* Task requirements: Here the job is to transcribe the data exactly while omitting the images.

* Information given:
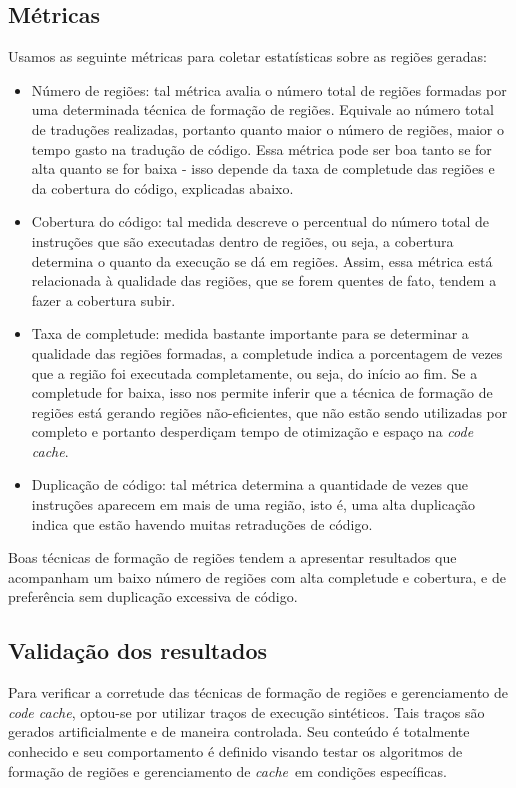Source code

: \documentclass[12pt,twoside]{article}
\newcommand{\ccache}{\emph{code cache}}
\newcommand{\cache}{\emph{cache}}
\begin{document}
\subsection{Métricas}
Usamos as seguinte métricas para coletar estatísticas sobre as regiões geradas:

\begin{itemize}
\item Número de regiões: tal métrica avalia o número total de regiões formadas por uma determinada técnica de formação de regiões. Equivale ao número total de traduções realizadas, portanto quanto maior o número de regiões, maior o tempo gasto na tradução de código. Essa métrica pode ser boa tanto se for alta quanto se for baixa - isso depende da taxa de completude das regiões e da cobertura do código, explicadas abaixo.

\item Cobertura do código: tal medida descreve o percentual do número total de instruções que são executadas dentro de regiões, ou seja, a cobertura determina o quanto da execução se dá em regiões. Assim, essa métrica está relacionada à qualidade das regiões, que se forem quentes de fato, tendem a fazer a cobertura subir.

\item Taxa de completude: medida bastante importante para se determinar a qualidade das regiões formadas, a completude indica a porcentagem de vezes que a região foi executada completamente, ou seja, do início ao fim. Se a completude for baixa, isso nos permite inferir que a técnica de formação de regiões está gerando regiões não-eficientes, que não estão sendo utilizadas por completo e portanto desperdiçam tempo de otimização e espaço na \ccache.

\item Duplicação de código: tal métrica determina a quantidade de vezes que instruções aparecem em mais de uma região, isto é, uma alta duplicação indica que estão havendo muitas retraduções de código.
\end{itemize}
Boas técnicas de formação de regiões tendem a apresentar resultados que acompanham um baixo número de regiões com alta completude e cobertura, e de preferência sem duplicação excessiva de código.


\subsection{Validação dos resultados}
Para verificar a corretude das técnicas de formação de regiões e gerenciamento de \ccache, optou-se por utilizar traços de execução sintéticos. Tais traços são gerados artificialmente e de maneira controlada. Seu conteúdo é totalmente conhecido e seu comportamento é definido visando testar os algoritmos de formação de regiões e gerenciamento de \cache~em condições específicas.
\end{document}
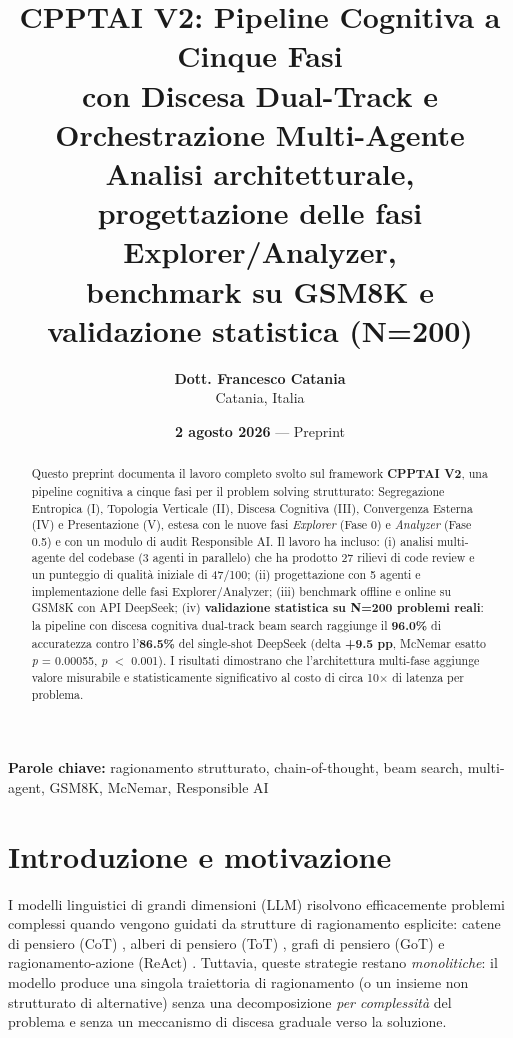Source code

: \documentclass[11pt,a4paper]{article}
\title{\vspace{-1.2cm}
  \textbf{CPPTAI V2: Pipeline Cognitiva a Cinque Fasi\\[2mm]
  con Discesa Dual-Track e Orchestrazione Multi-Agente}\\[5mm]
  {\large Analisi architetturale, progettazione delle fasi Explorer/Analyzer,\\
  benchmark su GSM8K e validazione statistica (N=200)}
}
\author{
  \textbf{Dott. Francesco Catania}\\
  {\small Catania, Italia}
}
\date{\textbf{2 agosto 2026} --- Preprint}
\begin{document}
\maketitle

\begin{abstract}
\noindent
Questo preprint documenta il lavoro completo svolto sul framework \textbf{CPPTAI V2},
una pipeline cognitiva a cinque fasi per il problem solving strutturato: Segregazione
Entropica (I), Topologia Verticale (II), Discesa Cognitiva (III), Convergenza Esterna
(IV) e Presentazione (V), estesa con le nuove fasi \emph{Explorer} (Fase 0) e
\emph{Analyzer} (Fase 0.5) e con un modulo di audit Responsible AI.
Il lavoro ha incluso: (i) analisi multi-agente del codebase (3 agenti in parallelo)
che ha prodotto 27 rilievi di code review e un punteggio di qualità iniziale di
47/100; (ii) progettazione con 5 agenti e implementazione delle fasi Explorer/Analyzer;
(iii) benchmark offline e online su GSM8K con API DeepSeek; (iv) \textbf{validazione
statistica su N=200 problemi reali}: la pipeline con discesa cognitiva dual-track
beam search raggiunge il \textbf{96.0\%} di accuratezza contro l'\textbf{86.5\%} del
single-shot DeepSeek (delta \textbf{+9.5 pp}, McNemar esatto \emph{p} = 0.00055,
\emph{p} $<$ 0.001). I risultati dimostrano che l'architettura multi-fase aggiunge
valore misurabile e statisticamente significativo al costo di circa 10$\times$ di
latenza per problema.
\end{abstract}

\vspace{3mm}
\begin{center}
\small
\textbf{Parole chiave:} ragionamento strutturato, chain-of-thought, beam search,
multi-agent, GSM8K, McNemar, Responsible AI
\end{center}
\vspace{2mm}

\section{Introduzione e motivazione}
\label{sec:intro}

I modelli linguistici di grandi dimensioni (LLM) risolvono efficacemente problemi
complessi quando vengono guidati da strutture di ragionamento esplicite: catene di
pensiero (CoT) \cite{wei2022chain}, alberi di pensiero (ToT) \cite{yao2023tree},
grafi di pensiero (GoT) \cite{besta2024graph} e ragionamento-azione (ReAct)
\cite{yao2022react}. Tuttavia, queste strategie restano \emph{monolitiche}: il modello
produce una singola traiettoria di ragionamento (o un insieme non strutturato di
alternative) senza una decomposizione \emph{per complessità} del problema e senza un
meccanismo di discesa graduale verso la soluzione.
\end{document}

* Answer to this problem:
Source code

: \documentclass[12pt,twoside]{article}
\newcommand{\ccache}{\emph{code cache}}
\newcommand{\cache}{\emph{cache}}
\begin{document}
\subsection{Métricas}
Usamos as seguinte métricas para coletar estatísticas sobre as regiões geradas:

\begin{itemize}
\item Número de regiões: tal métrica avalia o número total de regiões formadas por uma determinada técnica de formação de regiões. Equivale ao número total de traduções realizadas, portanto quanto maior o número de regiões, maior o tempo gasto na tradução de código. Essa métrica pode ser boa tanto se for alta quanto se for baixa - isso depende da taxa de completude das regiões e da cobertura do código, explicadas abaixo.

\item Cobertura do código: tal medida descreve o percentual do número total de instruções que são executadas dentro de regiões, ou seja, a cobertura determina o quanto da execução se dá em regiões. Assim, essa métrica está relacionada à qualidade das regiões, que se forem quentes de fato, tendem a fazer a cobertura subir.

\item Taxa de completude: medida bastante importante para se determinar a qualidade das regiões formadas, a completude indica a porcentagem de vezes que a região foi executada completamente, ou seja, do início ao fim. Se a completude for baixa, isso nos permite inferir que a técnica de formação de regiões está gerando regiões não-eficientes, que não estão sendo utilizadas por completo e portanto desperdiçam tempo de otimização e espaço na \ccache.

\item Duplicação de código: tal métrica determina a quantidade de vezes que instruções aparecem em mais de uma região, isto é, uma alta duplicação indica que estão havendo muitas retraduções de código.
\end{itemize}
Boas técnicas de formação de regiões tendem a apresentar resultados que acompanham um baixo número de regiões com alta completude e cobertura, e de preferência sem duplicação excessiva de código.


\subsection{Validação dos resultados}
Para verificar a corretude das técnicas de formação de regiões e gerenciamento de \ccache, optou-se por utilizar traços de execução sintéticos. Tais traços são gerados artificialmente e de maneira controlada. Seu conteúdo é totalmente conhecido e seu comportamento é definido visando testar os algoritmos de formação de regiões e gerenciamento de \cache~em condições específicas.
\end{document}
Source code

: \documentclass[11pt,a4paper]{article}
\title{\vspace{-1.2cm}
  \textbf{CPPTAI V2: Pipeline Cognitiva a Cinque Fasi\\[2mm]
  con Discesa Dual-Track e Orchestrazione Multi-Agente}\\[5mm]
  {\large Analisi architetturale, progettazione delle fasi Explorer/Analyzer,\\
  benchmark su GSM8K e validazione statistica (N=200)}
}
\author{
  \textbf{Dott. Francesco Catania}\\
  {\small Catania, Italia}
}
\date{\textbf{2 agosto 2026} --- Preprint}
\begin{document}
\maketitle

\begin{abstract}
\noindent
Questo preprint documenta il lavoro completo svolto sul framework \textbf{CPPTAI V2},
una pipeline cognitiva a cinque fasi per il problem solving strutturato: Segregazione
Entropica (I), Topologia Verticale (II), Discesa Cognitiva (III), Convergenza Esterna
(IV) e Presentazione (V), estesa con le nuove fasi \emph{Explorer} (Fase 0) e
\emph{Analyzer} (Fase 0.5) e con un modulo di audit Responsible AI.
Il lavoro ha incluso: (i) analisi multi-agente del codebase (3 agenti in parallelo)
che ha prodotto 27 rilievi di code review e un punteggio di qualità iniziale di
47/100; (ii) progettazione con 5 agenti e implementazione delle fasi Explorer/Analyzer;
(iii) benchmark offline e online su GSM8K con API DeepSeek; (iv) \textbf{validazione
statistica su N=200 problemi reali}: la pipeline con discesa cognitiva dual-track
beam search raggiunge il \textbf{96.0\%} di accuratezza contro l'\textbf{86.5\%} del
single-shot DeepSeek (delta \textbf{+9.5 pp}, McNemar esatto \emph{p} = 0.00055,
\emph{p} $<$ 0.001). I risultati dimostrano che l'architettura multi-fase aggiunge
valore misurabile e statisticamente significativo al costo di circa 10$\times$ di
latenza per problema.
\end{abstract}

\vspace{3mm}
\begin{center}
\small
\textbf{Parole chiave:} ragionamento strutturato, chain-of-thought, beam search,
multi-agent, GSM8K, McNemar, Responsible AI
\end{center}
\vspace{2mm}

\section{Introduzione e motivazione}
\label{sec:intro}

I modelli linguistici di grandi dimensioni (LLM) risolvono efficacemente problemi
complessi quando vengono guidati da strutture di ragionamento esplicite: catene di
pensiero (CoT) \cite{wei2022chain}, alberi di pensiero (ToT) \cite{yao2023tree},
grafi di pensiero (GoT) \cite{besta2024graph} e ragionamento-azione (ReAct)
\cite{yao2022react}. Tuttavia, queste strategie restano \emph{monolitiche}: il modello
produce una singola traiettoria di ragionamento (o un insieme non strutturato di
alternative) senza una decomposizione \emph{per complessità} del problema e senza un
meccanismo di discesa graduale verso la soluzione.
\end{document}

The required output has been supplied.